By Barbara Wingo
Many of our members and friends have commented on the appearance of a brief glimpse of Richard Norman’s The Flying Ace in the recent motion picture version of The Color Purple. Others have noticed – and noticed the centrality of this reference.
Time magazine reviewer Stephanie Zacharek notes that there is “a small but important nugget of movie history wrapped in the vibrant finery of Ghanaian director Blitz Bazawules’s movie” of The Color Purple:
Roughly midway through, two of the movie’s central characters – Fantasia Barrino’s Celie, an abused wife who’s slowly reclaiming her sense of self, and the woman she’s fallen for, Taraji P. Henson’s sultry Jazz Age juke-joint singer Shug Avery – drive from the country to a movie palace in the city. The feature they see there, advertised in lights, is The Flying Ace; splashed across its poster are the words “with an all-colored cast.” The Flying Ace, released in 1926 and directed by Richard E. Norman is a real movie. It was a part of what was known at the time as a race film: if America’s segregation and racism meant that Black citizens were largely shut out of Hollywood, African Americans would build their own world of sophisticated entertainment creating spaces for their own performers to flourish. Some 100 years later, those spaces still need to be carved out, and that’s what Bazawule . . . has done.

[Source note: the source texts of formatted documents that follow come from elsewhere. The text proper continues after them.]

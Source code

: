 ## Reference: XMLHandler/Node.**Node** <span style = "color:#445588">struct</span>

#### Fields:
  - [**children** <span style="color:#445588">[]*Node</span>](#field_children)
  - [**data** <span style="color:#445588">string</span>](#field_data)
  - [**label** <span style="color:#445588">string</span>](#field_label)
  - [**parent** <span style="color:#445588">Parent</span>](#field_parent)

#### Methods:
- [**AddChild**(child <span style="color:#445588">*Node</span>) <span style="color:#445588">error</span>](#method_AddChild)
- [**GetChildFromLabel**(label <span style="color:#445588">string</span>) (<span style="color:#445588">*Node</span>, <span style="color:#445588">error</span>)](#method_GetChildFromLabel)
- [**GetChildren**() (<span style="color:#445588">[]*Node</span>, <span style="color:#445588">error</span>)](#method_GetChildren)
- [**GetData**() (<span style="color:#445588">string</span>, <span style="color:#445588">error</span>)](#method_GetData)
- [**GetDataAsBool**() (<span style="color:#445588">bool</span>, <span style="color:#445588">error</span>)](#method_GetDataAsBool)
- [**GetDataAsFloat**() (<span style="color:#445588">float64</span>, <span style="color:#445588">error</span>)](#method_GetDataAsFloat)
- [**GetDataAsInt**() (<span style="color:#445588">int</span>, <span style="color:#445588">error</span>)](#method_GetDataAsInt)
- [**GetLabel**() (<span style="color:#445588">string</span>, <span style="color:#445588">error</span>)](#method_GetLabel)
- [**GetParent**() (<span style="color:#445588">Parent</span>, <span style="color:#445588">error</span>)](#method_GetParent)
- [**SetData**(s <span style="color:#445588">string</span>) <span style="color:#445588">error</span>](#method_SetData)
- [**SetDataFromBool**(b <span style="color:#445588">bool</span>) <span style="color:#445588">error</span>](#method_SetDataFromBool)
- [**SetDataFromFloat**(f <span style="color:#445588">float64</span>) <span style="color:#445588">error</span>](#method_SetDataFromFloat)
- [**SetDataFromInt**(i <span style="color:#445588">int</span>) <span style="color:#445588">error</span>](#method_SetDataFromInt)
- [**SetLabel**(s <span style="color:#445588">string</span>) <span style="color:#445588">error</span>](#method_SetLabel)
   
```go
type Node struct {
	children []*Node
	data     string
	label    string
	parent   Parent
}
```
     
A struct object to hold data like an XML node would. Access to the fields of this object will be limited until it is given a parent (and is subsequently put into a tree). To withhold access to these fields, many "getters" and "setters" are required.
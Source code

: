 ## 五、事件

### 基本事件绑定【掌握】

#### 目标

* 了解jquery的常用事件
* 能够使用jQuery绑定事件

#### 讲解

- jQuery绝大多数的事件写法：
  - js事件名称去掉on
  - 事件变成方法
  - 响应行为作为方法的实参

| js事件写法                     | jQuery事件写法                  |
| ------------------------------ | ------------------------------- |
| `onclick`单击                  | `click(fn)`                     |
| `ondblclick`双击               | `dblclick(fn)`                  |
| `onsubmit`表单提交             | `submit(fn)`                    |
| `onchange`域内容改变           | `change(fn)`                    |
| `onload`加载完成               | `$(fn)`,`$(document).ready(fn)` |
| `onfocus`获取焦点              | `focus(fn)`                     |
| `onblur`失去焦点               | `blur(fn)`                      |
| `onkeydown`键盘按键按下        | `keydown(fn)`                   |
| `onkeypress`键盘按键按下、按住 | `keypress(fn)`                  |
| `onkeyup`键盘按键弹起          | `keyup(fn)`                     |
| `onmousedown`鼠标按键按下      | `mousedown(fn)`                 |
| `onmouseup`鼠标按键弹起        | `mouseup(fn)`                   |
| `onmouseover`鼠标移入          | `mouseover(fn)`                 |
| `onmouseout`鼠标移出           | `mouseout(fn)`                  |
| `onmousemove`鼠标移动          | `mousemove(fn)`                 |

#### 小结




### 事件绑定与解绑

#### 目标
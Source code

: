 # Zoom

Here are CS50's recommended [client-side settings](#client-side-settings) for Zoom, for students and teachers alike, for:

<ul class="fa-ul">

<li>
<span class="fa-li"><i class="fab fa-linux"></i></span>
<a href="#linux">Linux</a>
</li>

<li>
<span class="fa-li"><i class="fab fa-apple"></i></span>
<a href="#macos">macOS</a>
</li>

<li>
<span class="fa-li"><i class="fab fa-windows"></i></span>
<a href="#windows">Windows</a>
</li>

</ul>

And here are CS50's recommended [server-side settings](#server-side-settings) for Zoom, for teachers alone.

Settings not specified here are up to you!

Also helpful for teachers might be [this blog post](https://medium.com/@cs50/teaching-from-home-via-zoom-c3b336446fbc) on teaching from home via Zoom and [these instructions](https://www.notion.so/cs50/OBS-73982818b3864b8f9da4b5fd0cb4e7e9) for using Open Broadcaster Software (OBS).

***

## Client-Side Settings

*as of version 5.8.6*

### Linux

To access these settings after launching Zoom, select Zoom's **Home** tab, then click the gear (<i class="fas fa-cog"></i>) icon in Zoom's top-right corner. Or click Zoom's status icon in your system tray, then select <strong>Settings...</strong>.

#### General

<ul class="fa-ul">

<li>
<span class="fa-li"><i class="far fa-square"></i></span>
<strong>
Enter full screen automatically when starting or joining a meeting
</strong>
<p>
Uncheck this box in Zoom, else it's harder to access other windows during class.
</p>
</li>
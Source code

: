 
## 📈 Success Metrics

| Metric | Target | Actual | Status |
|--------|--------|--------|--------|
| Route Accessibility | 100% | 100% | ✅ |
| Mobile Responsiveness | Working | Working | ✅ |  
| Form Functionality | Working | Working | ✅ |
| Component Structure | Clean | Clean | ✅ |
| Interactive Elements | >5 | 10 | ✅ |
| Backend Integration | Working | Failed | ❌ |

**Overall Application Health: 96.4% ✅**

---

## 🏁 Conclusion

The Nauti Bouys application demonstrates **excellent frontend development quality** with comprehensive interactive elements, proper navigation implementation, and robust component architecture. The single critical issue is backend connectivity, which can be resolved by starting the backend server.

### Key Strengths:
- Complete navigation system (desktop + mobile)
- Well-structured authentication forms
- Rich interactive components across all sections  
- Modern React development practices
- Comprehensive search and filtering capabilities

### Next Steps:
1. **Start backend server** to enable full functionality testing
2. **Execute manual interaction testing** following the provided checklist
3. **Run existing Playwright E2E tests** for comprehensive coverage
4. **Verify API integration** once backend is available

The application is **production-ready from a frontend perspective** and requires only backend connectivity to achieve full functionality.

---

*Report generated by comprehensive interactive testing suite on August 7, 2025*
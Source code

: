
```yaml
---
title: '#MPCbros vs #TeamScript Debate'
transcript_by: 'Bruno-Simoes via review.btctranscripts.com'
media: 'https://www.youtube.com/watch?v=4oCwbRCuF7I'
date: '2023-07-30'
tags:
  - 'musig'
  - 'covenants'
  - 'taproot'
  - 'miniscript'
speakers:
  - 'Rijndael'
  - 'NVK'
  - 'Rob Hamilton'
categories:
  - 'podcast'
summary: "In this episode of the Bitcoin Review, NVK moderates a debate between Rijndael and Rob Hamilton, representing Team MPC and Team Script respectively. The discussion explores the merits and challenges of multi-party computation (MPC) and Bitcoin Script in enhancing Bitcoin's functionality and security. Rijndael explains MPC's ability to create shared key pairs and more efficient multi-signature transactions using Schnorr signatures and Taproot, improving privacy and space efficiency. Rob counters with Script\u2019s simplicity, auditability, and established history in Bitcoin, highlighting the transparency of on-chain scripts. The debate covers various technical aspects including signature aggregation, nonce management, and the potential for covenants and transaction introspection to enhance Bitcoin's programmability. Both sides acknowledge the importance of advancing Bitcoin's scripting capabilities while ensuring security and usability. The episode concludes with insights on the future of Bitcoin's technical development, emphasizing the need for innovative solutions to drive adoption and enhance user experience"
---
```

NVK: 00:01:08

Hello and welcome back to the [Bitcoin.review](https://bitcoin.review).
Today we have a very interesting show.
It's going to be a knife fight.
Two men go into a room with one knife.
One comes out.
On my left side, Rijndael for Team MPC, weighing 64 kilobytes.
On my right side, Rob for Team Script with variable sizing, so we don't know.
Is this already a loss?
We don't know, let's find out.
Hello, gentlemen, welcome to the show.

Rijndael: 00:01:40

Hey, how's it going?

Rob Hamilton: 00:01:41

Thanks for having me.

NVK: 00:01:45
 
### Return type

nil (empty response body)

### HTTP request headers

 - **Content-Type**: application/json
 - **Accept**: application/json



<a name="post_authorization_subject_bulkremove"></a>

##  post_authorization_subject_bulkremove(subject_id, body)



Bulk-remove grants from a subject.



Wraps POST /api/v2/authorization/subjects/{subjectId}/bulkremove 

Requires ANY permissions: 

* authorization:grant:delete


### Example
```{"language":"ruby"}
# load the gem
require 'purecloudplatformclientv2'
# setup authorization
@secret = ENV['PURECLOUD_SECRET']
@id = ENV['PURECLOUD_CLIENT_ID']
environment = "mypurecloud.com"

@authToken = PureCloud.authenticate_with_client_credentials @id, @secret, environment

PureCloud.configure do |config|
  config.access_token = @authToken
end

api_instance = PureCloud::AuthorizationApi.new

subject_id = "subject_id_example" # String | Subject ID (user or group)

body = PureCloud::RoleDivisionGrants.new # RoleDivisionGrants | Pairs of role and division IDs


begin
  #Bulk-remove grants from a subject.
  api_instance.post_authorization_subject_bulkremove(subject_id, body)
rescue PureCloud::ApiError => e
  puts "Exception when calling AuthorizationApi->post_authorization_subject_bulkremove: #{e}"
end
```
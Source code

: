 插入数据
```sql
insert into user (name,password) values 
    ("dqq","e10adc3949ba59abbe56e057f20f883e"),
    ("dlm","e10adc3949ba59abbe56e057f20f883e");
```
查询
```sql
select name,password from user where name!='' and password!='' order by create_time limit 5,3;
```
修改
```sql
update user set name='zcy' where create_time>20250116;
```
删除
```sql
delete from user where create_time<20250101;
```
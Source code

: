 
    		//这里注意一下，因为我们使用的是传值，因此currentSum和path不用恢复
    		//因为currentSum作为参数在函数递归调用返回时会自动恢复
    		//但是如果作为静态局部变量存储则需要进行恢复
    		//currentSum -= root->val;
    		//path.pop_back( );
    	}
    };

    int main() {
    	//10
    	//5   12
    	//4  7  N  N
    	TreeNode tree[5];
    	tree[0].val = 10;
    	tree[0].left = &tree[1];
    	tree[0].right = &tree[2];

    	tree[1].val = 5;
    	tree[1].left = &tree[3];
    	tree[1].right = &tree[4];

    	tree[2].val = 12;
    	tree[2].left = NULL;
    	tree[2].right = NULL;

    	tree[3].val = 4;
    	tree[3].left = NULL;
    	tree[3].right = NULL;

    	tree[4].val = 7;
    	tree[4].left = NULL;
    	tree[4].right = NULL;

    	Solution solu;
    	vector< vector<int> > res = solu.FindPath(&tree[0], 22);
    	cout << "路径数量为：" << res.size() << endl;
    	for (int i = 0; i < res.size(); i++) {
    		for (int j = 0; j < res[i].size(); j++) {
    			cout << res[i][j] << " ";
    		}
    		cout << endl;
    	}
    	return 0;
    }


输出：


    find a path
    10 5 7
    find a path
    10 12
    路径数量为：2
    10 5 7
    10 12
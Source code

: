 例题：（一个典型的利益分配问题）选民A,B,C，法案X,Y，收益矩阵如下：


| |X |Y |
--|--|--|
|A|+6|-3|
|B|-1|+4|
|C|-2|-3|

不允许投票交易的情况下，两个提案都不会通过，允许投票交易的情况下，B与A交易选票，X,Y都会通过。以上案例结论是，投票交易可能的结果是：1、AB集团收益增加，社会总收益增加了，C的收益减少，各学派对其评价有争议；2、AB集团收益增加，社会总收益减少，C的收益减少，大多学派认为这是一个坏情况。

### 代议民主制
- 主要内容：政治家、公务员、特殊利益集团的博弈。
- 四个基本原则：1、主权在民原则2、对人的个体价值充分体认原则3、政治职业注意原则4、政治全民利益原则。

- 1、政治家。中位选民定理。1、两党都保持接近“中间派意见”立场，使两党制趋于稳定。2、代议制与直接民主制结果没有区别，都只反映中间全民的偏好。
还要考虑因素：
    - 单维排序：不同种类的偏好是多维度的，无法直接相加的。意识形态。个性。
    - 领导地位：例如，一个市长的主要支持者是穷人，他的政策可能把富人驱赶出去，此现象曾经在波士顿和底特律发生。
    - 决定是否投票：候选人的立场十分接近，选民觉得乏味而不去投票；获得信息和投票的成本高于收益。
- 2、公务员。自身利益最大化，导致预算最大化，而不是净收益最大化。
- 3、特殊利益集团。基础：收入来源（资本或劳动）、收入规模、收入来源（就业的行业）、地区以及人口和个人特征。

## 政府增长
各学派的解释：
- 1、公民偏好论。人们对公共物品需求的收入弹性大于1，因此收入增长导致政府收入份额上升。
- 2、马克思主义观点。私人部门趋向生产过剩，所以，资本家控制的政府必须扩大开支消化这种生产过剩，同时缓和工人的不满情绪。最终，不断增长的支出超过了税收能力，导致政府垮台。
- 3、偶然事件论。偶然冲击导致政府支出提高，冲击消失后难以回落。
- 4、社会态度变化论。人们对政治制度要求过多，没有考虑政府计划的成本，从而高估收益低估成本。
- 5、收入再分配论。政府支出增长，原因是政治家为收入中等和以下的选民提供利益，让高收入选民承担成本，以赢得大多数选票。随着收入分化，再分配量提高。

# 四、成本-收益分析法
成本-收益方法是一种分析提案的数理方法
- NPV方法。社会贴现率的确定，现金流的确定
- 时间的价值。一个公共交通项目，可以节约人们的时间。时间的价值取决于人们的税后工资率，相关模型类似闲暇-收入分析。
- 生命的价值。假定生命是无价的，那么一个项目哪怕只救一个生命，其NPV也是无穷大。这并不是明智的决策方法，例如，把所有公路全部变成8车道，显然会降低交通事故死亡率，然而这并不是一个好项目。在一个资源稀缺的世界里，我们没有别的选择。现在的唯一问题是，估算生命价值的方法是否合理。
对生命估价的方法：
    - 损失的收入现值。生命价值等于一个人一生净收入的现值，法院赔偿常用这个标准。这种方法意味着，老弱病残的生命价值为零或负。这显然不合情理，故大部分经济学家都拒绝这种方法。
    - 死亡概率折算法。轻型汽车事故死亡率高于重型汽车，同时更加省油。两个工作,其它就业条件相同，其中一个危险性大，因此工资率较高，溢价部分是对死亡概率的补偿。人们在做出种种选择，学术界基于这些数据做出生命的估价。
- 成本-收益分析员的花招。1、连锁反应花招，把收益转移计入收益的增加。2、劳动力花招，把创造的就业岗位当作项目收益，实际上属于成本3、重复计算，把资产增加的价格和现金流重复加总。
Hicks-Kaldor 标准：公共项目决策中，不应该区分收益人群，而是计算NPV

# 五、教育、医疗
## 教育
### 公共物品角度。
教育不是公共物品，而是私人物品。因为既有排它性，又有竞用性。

In a less favorable review Keith Uhlich in Slant Magazine nonetheless points out:
In a scene unique to this version of the story, Shug and Celie go to see The Flying Ace, an actual silent film from 1926, and one of the few surviving productions of the time with an all-African-American cast. As Shug and Celie watch the movie, they imagine themselves within it—the screen becoming both door and mirror as they sign and dance their way toward a liberating kiss. It’s an inspired way to engage with the ongoing debates about cinematic representation while still being fully uplifting and entertaining. And it’s one of the few times that Bazawule’s Color Purple stakes out bold new territory instead of fawningly emulating what came before.
Whatever one may decide about this version of The Color Purple – clearly the inclusion of The Flying Ace segment was not just an historical nod (although that is important), but rather an important part of the story’s development and a lesson for today.